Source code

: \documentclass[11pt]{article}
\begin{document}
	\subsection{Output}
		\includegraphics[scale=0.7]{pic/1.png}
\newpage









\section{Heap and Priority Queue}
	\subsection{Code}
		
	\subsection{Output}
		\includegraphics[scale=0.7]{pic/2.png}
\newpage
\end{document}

#####

Find and copy each line above that includes the string "scale".

		\includegraphics[scale=0.7]{pic/1.png}
		\includegraphics[scale=0.7]{pic/2.png}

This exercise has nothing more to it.